Portrait of Charles Marcotte

Ingres, 1810, 93.7 x 69.4 cm. National Gallery of Art, Washington, D.C.

Portrait of Charles Marcotte (also known as Marcotte d'Argenteuil) is an 1810 oil on canvas painting by the French Neoclassical artist Jean-Auguste-Dominique Ingres, completed during the artists first stay in Rome. Charles Marie Jean Baptiste Marcotte (1773-1864) was a long term friend, loyal supporter and adviser to Ingres, and commissioned a number of portraits of his family and friends, as well as works such as Odalisque with Slave (1839). He was 23 years in age when the portrait was painted, and serving as inspector general for Waters and Forests in Napoleonic Rome.

Although handsome, and possessing strong bone structure, he is portrayed as dour and serious, dressed in an imposing military uniform, and given a stern facial expression, with tightly pursed lips, which are turned down at the corners. A number of art historians have noted how his stiffness resemble Ingres' own early self-portraits, particularly that of 1804.

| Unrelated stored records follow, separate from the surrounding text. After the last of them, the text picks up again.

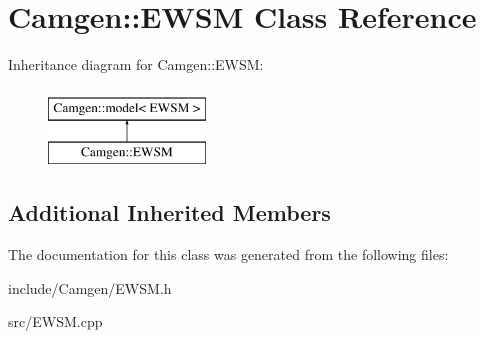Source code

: \hypertarget{a00215}{}\section{Camgen\+:\+:E\+W\+S\+M Class Reference}
\label{a00215}
Inheritance diagram for Camgen\+:\+:E\+W\+S\+M\+:\begin{figure}[H]
\begin{center}
\leavevmode
\includegraphics[height=2.000000cm]{a00215}
\end{center}
\end{figure}
\subsection*{Additional Inherited Members}


The documentation for this class was generated from the following files\+:\begin{DoxyCompactItemize}
\item 
include/\+Camgen/E\+W\+S\+M.\+h\item 
src/E\+W\+S\+M.\+cpp\end{DoxyCompactItemize}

Marcotte stands against a plain grey-green background, leaning against a table draped with a red cloth. His stiff, starched white and yellow neck collar appears tight and restrictive. He wears a blue carrick with a cape and velvet collar, over a white shirt and yellow waistcoat. Affectionately, his hair appears ruffled, which somewhat breaks the overall grim and morose tone. Special attention is given to his claw-like right hand, with its long sinuous fingers, the shape of which is echoed by the tassels protruding from the scroll beside him.

Marcotte commissioned the portrait as a gift to his mother. He did not like the final painting, finding it too stern, a fact Ingres asked him to keep to himself. It remained in his possession until his death in 1864, after which it passed to his son Joseph Marcotte, and then to his widow, and to his daughter Élisabeth Pougin de la Maisonneuve until 1935. It was acquired by Samuel H. Kress in 1949, and gifted to the National Gallery of Art in 1952.

Ingres signed and dated the painting on the lower right, over the red cloth.